___ RECORDS FOR THE TASK

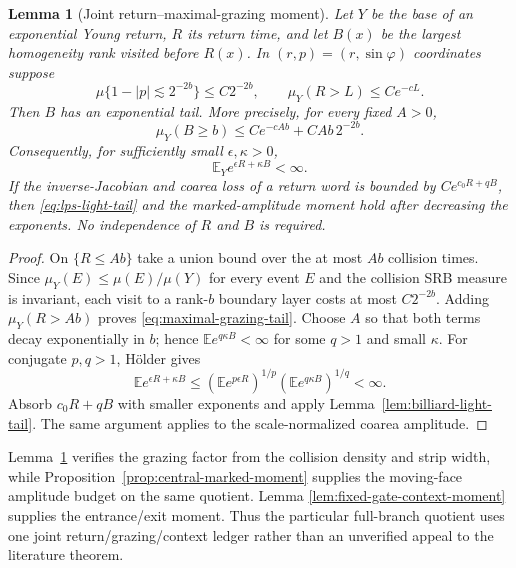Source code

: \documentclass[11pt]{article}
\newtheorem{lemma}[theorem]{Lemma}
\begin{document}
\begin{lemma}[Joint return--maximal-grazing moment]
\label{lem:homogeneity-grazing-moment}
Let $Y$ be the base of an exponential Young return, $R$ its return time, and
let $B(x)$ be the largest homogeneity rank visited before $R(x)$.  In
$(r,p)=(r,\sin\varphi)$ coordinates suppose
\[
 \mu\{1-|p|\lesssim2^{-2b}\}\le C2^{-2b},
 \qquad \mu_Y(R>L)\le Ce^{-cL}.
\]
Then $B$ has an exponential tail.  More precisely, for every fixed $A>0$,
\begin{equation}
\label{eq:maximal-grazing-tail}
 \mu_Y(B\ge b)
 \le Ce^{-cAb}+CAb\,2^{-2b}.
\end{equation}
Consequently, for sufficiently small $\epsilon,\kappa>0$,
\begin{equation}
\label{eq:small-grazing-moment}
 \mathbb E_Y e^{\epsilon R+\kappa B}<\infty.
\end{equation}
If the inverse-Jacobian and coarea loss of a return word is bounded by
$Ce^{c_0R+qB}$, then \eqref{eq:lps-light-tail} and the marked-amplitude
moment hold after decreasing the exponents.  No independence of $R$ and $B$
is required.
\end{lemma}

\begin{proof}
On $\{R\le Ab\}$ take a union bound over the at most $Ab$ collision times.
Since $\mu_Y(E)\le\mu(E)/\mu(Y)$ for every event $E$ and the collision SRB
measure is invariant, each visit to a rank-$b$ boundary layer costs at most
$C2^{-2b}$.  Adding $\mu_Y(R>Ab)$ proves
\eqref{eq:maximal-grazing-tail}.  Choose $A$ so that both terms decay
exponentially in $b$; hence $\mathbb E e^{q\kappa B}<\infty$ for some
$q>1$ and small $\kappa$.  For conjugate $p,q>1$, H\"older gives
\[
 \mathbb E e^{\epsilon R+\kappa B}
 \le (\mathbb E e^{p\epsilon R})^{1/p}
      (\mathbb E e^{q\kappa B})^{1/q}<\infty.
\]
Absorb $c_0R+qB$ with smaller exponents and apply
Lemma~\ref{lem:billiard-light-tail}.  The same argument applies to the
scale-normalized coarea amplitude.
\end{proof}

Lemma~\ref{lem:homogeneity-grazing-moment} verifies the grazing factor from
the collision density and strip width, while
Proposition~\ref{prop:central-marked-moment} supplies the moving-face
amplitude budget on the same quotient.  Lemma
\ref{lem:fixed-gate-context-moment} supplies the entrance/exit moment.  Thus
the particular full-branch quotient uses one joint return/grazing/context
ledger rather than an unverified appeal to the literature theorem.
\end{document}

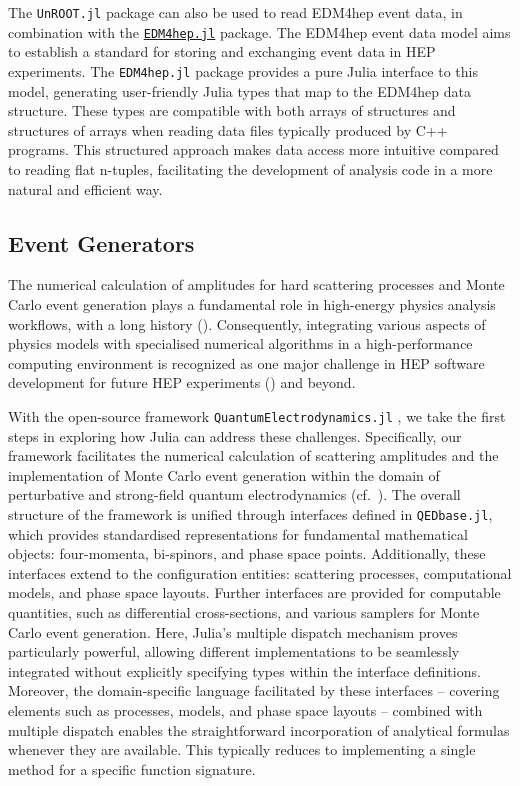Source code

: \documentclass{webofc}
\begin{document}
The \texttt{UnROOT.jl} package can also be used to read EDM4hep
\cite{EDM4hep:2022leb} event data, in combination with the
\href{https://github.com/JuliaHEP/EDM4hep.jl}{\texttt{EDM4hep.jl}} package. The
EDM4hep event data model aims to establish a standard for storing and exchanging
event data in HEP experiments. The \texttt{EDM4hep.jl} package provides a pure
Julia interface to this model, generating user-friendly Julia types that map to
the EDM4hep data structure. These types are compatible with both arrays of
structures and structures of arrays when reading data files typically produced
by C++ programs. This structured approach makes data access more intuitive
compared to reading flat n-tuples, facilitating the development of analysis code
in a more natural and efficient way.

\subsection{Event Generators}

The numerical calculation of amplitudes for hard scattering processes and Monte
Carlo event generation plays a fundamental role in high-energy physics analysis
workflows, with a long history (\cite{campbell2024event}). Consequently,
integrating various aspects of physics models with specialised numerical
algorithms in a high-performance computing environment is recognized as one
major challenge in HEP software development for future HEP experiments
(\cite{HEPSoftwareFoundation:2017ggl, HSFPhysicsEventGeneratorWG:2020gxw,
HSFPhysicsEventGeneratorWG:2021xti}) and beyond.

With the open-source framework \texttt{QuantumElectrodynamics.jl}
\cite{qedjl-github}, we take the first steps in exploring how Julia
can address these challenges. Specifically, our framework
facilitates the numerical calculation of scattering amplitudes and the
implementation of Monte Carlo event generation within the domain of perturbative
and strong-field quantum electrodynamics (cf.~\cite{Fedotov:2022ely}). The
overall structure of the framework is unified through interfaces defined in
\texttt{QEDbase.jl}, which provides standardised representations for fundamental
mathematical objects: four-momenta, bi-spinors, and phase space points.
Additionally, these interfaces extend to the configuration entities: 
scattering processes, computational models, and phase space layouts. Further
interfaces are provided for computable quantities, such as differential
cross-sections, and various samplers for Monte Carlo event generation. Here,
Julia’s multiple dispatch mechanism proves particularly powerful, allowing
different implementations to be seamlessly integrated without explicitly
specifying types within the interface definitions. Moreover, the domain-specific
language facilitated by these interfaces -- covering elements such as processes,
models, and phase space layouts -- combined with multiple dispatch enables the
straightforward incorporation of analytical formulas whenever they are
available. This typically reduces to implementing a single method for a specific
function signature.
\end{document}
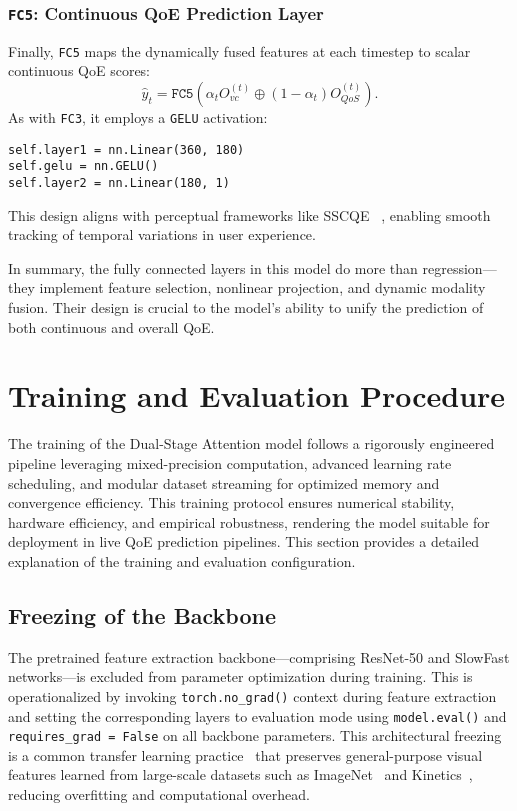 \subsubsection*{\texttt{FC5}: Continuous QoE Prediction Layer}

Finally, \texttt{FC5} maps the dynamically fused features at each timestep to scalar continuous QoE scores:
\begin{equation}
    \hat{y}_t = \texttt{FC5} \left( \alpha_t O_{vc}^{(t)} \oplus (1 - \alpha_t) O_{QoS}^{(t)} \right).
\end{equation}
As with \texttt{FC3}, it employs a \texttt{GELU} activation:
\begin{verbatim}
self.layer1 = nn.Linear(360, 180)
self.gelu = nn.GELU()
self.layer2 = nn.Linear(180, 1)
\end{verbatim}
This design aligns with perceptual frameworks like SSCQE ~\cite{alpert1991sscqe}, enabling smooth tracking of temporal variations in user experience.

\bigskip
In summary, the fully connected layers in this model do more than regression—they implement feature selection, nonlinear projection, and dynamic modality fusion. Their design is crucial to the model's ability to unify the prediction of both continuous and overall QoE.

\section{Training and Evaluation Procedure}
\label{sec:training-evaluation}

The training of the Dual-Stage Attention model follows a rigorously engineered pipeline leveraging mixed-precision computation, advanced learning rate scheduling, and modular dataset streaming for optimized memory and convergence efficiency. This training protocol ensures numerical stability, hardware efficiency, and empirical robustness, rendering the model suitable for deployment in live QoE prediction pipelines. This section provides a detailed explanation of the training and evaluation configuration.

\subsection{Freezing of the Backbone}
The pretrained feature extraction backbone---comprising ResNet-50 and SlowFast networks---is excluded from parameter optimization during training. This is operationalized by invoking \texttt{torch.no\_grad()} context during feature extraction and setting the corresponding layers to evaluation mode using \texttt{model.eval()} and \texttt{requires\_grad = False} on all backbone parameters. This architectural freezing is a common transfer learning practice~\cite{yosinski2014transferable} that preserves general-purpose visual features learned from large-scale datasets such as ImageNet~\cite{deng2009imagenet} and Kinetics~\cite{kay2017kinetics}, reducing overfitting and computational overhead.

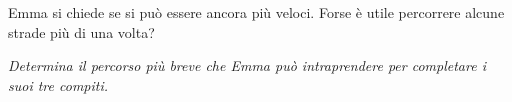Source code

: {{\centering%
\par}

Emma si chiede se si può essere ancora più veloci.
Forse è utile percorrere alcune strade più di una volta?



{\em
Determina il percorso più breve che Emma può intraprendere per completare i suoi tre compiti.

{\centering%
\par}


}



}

______

#### WHAT TO PRODUCE
Restate the data word for word without pictures.

#### ANSWER TO THIS TASK
Source code

: \documentclass[11pt]{article}
\newtheorem{lemma}[theorem]{Lemma}
\begin{document}
\begin{lemma}[Joint return--maximal-grazing moment]
\label{lem:homogeneity-grazing-moment}
Let $Y$ be the base of an exponential Young return, $R$ its return time, and
let $B(x)$ be the largest homogeneity rank visited before $R(x)$.  In
$(r,p)=(r,\sin\varphi)$ coordinates suppose
\[
 \mu\{1-|p|\lesssim2^{-2b}\}\le C2^{-2b},
 \qquad \mu_Y(R>L)\le Ce^{-cL}.
\]
Then $B$ has an exponential tail.  More precisely, for every fixed $A>0$,
\begin{equation}
\label{eq:maximal-grazing-tail}
 \mu_Y(B\ge b)
 \le Ce^{-cAb}+CAb\,2^{-2b}.
\end{equation}
Consequently, for sufficiently small $\epsilon,\kappa>0$,
\begin{equation}
\label{eq:small-grazing-moment}
 \mathbb E_Y e^{\epsilon R+\kappa B}<\infty.
\end{equation}
If the inverse-Jacobian and coarea loss of a return word is bounded by
$Ce^{c_0R+qB}$, then \eqref{eq:lps-light-tail} and the marked-amplitude
moment hold after decreasing the exponents.  No independence of $R$ and $B$
is required.
\end{lemma}

\begin{proof}
On $\{R\le Ab\}$ take a union bound over the at most $Ab$ collision times.
Since $\mu_Y(E)\le\mu(E)/\mu(Y)$ for every event $E$ and the collision SRB
measure is invariant, each visit to a rank-$b$ boundary layer costs at most
$C2^{-2b}$.  Adding $\mu_Y(R>Ab)$ proves
\eqref{eq:maximal-grazing-tail}.  Choose $A$ so that both terms decay
exponentially in $b$; hence $\mathbb E e^{q\kappa B}<\infty$ for some
$q>1$ and small $\kappa$.  For conjugate $p,q>1$, H\"older gives
\[
 \mathbb E e^{\epsilon R+\kappa B}
 \le (\mathbb E e^{p\epsilon R})^{1/p}
      (\mathbb E e^{q\kappa B})^{1/q}<\infty.
\]
Absorb $c_0R+qB$ with smaller exponents and apply
Lemma~\ref{lem:billiard-light-tail}.  The same argument applies to the
scale-normalized coarea amplitude.
\end{proof}

Lemma~\ref{lem:homogeneity-grazing-moment} verifies the grazing factor from
the collision density and strip width, while
Proposition~\ref{prop:central-marked-moment} supplies the moving-face
amplitude budget on the same quotient.  Lemma
\ref{lem:fixed-gate-context-moment} supplies the entrance/exit moment.  Thus
the particular full-branch quotient uses one joint return/grazing/context
ledger rather than an unverified appeal to the literature theorem.
\end{document}

Source code

: \documentclass{webofc}
\begin{document}
The \texttt{UnROOT.jl} package can also be used to read EDM4hep
\cite{EDM4hep:2022leb} event data, in combination with the
\href{https://github.com/JuliaHEP/EDM4hep.jl}{\texttt{EDM4hep.jl}} package. The
EDM4hep event data model aims to establish a standard for storing and exchanging
event data in HEP experiments. The \texttt{EDM4hep.jl} package provides a pure
Julia interface to this model, generating user-friendly Julia types that map to
the EDM4hep data structure. These types are compatible with both arrays of
structures and structures of arrays when reading data files typically produced
by C++ programs. This structured approach makes data access more intuitive
compared to reading flat n-tuples, facilitating the development of analysis code
in a more natural and efficient way.

\subsection{Event Generators}

The numerical calculation of amplitudes for hard scattering processes and Monte
Carlo event generation plays a fundamental role in high-energy physics analysis
workflows, with a long history (\cite{campbell2024event}). Consequently,
integrating various aspects of physics models with specialised numerical
algorithms in a high-performance computing environment is recognized as one
major challenge in HEP software development for future HEP experiments
(\cite{HEPSoftwareFoundation:2017ggl, HSFPhysicsEventGeneratorWG:2020gxw,
HSFPhysicsEventGeneratorWG:2021xti}) and beyond.

With the open-source framework \texttt{QuantumElectrodynamics.jl}
\cite{qedjl-github}, we take the first steps in exploring how Julia
can address these challenges. Specifically, our framework
facilitates the numerical calculation of scattering amplitudes and the
implementation of Monte Carlo event generation within the domain of perturbative
and strong-field quantum electrodynamics (cf.~\cite{Fedotov:2022ely}). The
overall structure of the framework is unified through interfaces defined in
\texttt{QEDbase.jl}, which provides standardised representations for fundamental
mathematical objects: four-momenta, bi-spinors, and phase space points.
Additionally, these interfaces extend to the configuration entities: 
scattering processes, computational models, and phase space layouts. Further
interfaces are provided for computable quantities, such as differential
cross-sections, and various samplers for Monte Carlo event generation. Here,
Julia’s multiple dispatch mechanism proves particularly powerful, allowing
different implementations to be seamlessly integrated without explicitly
specifying types within the interface definitions. Moreover, the domain-specific
language facilitated by these interfaces -- covering elements such as processes,
models, and phase space layouts -- combined with multiple dispatch enables the
straightforward incorporation of analytical formulas whenever they are
available. This typically reduces to implementing a single method for a specific
function signature.
\end{document}
 \subsubsection*{\texttt{FC5}: Continuous QoE Prediction Layer}

Finally, \texttt{FC5} maps the dynamically fused features at each timestep to scalar continuous QoE scores:
\begin{equation}
    \hat{y}_t = \texttt{FC5} \left( \alpha_t O_{vc}^{(t)} \oplus (1 - \alpha_t) O_{QoS}^{(t)} \right).
\end{equation}
As with \texttt{FC3}, it employs a \texttt{GELU} activation:
\begin{verbatim}
self.layer1 = nn.Linear(360, 180)
self.gelu = nn.GELU()
self.layer2 = nn.Linear(180, 1)
\end{verbatim}
This design aligns with perceptual frameworks like SSCQE ~\cite{alpert1991sscqe}, enabling smooth tracking of temporal variations in user experience.

\bigskip
In summary, the fully connected layers in this model do more than regression—they implement feature selection, nonlinear projection, and dynamic modality fusion. Their design is crucial to the model's ability to unify the prediction of both continuous and overall QoE.

\section{Training and Evaluation Procedure}
\label{sec:training-evaluation}

The training of the Dual-Stage Attention model follows a rigorously engineered pipeline leveraging mixed-precision computation, advanced learning rate scheduling, and modular dataset streaming for optimized memory and convergence efficiency. This training protocol ensures numerical stability, hardware efficiency, and empirical robustness, rendering the model suitable for deployment in live QoE prediction pipelines. This section provides a detailed explanation of the training and evaluation configuration.

\subsection{Freezing of the Backbone}
The pretrained feature extraction backbone---comprising ResNet-50 and SlowFast networks---is excluded from parameter optimization during training. This is operationalized by invoking \texttt{torch.no\_grad()} context during feature extraction and setting the corresponding layers to evaluation mode using \texttt{model.eval()} and \texttt{requires\_grad = False} on all backbone parameters. This architectural freezing is a common transfer learning practice~\cite{yosinski2014transferable} that preserves general-purpose visual features learned from large-scale datasets such as ImageNet~\cite{deng2009imagenet} and Kinetics~\cite{kay2017kinetics}, reducing overfitting and computational overhead.

Source code

: {{\centering%
\par}

Emma si chiede se si può essere ancora più veloci.
Forse è utile percorrere alcune strade più di una volta?



{\em
Determina il percorso più breve che Emma può intraprendere per completare i suoi tre compiti.

{\centering%
\par}


}



}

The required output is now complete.